**Task instructions**.
Begin at the first line below and copy each line exactly, ending with the line where "Система способна решить" appears.

**Given data**.
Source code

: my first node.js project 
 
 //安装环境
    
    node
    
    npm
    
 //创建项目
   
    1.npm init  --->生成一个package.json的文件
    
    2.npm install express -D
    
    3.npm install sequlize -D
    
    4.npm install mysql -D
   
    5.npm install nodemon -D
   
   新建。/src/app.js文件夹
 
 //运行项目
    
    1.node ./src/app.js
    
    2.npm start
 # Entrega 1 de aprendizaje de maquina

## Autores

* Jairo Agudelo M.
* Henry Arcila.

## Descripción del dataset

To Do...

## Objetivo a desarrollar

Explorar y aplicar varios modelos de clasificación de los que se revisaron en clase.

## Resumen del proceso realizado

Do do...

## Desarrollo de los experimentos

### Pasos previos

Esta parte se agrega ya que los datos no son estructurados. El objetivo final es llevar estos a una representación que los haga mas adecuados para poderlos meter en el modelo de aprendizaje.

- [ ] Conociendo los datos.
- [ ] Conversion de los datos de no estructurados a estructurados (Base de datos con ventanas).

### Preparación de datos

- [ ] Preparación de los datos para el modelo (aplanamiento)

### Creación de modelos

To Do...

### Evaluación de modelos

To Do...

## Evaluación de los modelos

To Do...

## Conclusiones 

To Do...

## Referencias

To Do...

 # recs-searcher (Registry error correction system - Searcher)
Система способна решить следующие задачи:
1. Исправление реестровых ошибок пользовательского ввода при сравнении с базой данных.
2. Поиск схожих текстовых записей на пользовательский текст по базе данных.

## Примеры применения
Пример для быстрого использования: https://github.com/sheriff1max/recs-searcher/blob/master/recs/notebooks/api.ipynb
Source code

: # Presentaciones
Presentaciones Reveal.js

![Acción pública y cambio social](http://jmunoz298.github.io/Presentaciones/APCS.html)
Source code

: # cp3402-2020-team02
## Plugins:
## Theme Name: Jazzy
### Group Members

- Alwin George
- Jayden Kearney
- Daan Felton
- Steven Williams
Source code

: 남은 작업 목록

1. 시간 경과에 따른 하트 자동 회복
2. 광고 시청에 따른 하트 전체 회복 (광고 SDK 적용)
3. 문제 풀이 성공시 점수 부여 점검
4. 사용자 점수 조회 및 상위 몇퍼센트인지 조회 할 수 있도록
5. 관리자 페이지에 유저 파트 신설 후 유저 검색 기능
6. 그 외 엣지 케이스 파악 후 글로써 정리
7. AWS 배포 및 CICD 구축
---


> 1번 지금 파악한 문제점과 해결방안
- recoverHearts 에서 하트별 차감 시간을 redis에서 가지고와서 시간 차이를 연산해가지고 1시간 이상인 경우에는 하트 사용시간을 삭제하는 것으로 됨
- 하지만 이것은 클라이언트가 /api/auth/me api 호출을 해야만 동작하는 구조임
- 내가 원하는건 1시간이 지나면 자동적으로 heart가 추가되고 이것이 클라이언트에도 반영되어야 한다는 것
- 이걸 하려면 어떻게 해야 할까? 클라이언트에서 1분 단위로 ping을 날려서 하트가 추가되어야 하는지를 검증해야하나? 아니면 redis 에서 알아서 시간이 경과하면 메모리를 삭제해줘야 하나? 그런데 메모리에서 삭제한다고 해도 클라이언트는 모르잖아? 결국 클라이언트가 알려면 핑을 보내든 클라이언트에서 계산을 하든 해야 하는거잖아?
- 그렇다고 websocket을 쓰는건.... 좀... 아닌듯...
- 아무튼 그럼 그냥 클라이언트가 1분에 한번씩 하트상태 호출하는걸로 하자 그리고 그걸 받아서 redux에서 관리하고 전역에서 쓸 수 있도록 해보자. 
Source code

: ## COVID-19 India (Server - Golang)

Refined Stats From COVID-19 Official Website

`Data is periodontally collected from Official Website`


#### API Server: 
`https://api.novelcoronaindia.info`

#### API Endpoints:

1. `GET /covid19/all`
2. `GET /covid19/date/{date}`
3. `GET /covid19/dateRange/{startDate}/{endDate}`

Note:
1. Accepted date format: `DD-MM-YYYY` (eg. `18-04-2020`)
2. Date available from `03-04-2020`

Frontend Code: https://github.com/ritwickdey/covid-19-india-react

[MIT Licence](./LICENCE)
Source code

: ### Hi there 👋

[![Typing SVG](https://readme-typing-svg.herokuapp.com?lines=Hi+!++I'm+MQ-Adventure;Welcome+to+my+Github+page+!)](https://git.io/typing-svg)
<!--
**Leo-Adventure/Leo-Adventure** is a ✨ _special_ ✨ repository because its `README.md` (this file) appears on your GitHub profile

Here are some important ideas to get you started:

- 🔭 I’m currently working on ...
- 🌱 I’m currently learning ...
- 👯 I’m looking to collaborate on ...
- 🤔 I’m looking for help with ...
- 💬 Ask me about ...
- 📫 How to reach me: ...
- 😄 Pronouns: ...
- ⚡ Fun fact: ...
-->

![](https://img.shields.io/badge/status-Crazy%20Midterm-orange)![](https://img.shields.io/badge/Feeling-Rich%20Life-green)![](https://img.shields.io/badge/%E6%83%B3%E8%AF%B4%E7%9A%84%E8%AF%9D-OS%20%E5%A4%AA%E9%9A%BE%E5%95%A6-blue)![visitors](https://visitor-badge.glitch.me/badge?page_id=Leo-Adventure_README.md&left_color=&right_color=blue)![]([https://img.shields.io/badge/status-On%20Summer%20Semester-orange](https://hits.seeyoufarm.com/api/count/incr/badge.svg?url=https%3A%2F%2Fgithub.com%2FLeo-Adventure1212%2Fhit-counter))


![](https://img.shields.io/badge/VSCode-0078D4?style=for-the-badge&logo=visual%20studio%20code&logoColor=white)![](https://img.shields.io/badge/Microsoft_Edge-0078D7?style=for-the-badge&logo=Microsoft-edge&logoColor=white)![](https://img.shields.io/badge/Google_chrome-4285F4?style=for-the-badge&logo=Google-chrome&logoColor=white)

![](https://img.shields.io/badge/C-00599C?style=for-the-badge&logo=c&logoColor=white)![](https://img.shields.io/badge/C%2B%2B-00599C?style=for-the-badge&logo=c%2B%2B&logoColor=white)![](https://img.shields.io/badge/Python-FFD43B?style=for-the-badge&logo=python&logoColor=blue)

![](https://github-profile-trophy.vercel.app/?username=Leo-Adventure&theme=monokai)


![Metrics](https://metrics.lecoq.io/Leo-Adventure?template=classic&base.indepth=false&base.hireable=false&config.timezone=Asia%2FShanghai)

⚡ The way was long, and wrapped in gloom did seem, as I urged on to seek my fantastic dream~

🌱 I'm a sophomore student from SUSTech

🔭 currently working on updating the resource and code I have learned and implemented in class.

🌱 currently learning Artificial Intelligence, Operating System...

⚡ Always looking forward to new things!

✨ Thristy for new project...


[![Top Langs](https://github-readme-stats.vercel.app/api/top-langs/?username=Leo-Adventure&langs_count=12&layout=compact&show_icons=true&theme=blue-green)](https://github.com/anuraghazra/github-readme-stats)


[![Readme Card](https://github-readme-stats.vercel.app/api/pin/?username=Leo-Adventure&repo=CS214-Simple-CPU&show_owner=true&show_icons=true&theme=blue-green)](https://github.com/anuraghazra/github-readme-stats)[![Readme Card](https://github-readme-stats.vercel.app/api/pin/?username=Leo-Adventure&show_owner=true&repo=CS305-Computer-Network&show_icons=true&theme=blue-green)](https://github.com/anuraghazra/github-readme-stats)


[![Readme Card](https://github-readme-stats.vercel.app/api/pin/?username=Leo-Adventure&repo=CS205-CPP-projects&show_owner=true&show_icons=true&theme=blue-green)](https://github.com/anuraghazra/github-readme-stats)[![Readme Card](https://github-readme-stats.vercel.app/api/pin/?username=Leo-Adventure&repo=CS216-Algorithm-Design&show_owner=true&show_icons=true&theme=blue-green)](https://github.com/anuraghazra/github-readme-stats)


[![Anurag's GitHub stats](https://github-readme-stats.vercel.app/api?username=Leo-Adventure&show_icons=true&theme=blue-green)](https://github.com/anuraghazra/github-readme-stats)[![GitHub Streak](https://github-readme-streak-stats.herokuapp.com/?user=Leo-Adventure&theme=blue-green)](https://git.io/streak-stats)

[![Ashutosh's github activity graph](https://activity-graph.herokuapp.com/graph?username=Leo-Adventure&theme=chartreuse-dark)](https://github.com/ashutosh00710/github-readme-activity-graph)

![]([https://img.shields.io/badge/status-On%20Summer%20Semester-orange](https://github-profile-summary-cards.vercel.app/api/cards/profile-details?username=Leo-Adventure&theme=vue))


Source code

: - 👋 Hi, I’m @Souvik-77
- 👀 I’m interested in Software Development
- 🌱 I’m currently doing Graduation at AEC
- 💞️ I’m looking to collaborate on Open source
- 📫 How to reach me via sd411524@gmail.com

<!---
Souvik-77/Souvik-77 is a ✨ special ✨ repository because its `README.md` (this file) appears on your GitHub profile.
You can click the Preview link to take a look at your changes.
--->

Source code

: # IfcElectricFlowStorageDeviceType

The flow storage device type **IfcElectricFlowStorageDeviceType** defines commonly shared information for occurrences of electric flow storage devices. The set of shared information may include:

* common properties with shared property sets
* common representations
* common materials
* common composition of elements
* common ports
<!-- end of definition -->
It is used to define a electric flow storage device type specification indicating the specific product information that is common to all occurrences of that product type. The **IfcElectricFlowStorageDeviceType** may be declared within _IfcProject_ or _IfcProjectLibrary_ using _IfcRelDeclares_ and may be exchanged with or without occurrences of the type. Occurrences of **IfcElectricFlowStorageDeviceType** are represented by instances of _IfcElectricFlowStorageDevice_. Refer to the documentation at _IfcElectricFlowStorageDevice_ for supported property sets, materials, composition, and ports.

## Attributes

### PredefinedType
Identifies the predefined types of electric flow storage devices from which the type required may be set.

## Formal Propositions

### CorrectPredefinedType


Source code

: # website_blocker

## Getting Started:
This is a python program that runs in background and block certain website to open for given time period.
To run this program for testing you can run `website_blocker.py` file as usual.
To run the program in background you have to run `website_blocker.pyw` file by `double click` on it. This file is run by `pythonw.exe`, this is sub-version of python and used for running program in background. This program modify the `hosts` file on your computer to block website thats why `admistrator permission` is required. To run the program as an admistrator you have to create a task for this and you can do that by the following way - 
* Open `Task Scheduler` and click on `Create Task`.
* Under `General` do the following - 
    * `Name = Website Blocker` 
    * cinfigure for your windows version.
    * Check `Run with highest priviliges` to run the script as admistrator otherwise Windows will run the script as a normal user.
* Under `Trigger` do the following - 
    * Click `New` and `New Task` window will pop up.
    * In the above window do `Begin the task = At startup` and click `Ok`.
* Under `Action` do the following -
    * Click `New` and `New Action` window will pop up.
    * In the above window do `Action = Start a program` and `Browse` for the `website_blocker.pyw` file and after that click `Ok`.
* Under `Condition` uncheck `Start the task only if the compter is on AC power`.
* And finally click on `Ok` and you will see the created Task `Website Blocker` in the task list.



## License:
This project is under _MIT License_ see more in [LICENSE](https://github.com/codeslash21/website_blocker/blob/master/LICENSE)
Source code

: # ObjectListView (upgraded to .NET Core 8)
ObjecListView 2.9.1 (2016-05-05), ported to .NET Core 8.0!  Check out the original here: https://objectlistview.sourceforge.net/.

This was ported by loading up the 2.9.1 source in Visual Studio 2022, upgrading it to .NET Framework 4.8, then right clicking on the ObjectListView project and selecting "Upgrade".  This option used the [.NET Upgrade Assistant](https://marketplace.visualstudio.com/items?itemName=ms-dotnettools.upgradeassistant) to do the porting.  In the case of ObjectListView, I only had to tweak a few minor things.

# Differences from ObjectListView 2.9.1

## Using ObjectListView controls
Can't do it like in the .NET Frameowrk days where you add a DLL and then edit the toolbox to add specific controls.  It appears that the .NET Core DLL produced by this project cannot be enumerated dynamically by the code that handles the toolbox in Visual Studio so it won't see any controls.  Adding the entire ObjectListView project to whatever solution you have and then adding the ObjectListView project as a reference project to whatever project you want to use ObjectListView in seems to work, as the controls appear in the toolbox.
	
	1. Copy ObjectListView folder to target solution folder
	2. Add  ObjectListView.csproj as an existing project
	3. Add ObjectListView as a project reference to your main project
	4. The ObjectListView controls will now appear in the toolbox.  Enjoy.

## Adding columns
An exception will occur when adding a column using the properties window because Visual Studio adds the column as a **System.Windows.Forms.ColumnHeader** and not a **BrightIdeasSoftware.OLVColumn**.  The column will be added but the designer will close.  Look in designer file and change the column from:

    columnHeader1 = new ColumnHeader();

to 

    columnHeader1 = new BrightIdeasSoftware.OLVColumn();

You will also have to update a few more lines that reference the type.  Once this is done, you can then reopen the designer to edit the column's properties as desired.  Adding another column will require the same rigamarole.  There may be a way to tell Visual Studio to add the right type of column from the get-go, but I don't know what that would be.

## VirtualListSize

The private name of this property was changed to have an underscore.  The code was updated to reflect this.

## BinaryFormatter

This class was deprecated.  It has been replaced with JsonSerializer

**Answer to the exercise**.
Source code

: my first node.js project 
 
 //安装环境
    
    node
    
    npm
    
 //创建项目
   
    1.npm init  --->生成一个package.json的文件
    
    2.npm install express -D
    
    3.npm install sequlize -D
    
    4.npm install mysql -D
   
    5.npm install nodemon -D
   
   新建。/src/app.js文件夹
 
 //运行项目
    
    1.node ./src/app.js
    
    2.npm start
 # Entrega 1 de aprendizaje de maquina

## Autores

* Jairo Agudelo M.
* Henry Arcila.

## Descripción del dataset

To Do...

## Objetivo a desarrollar

Explorar y aplicar varios modelos de clasificación de los que se revisaron en clase.

## Resumen del proceso realizado

Do do...

## Desarrollo de los experimentos

### Pasos previos

Esta parte se agrega ya que los datos no son estructurados. El objetivo final es llevar estos a una representación que los haga mas adecuados para poderlos meter en el modelo de aprendizaje.

- [ ] Conociendo los datos.
- [ ] Conversion de los datos de no estructurados a estructurados (Base de datos con ventanas).

### Preparación de datos

- [ ] Preparación de los datos para el modelo (aplanamiento)

### Creación de modelos

To Do...

### Evaluación de modelos

To Do...

## Evaluación de los modelos

To Do...

## Conclusiones 

To Do...

## Referencias

To Do...

 # recs-searcher (Registry error correction system - Searcher)
Система способна решить следующие задачи:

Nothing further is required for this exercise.